Recorded data

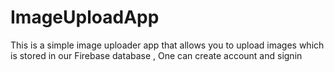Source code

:# ImageUploadApp
This is a simple image uploader app that allows you to upload images which is stored in our Firebase database , One can create account and signin
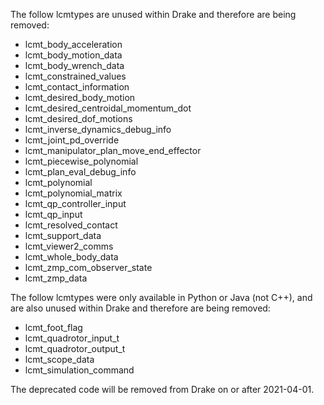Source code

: The follow lcmtypes are unused within Drake and therefore are being removed:

- lcmt_body_acceleration
- lcmt_body_motion_data
- lcmt_body_wrench_data
- lcmt_constrained_values
- lcmt_contact_information
- lcmt_desired_body_motion
- lcmt_desired_centroidal_momentum_dot
- lcmt_desired_dof_motions
- lcmt_inverse_dynamics_debug_info
- lcmt_joint_pd_override
- lcmt_manipulator_plan_move_end_effector
- lcmt_piecewise_polynomial
- lcmt_plan_eval_debug_info
- lcmt_polynomial
- lcmt_polynomial_matrix
- lcmt_qp_controller_input
- lcmt_qp_input
- lcmt_resolved_contact
- lcmt_support_data
- lcmt_viewer2_comms
- lcmt_whole_body_data
- lcmt_zmp_com_observer_state
- lcmt_zmp_data

The follow lcmtypes were only available in Python or Java (not C++), and are
also unused within Drake and therefore are being removed:

- lcmt_foot_flag
- lcmt_quadrotor_input_t
- lcmt_quadrotor_output_t
- lcmt_scope_data
- lcmt_simulation_command

The deprecated code will be removed from Drake on or after 2021-04-01.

» **What is being asked**: Print exactly the lines from the one with "- lcmt_polynomial_matrix" through the end of the data, inclusive.

» **Task output**:
- lcmt_polynomial_matrix
- lcmt_qp_controller_input
- lcmt_qp_input
- lcmt_resolved_contact
- lcmt_support_data
- lcmt_viewer2_comms
- lcmt_whole_body_data
- lcmt_zmp_com_observer_state
- lcmt_zmp_data

The follow lcmtypes were only available in Python or Java (not C++), and are
also unused within Drake and therefore are being removed:

- lcmt_foot_flag
- lcmt_quadrotor_input_t
- lcmt_quadrotor_output_t
- lcmt_scope_data
- lcmt_simulation_command

The deprecated code will be removed from Drake on or after 2021-04-01.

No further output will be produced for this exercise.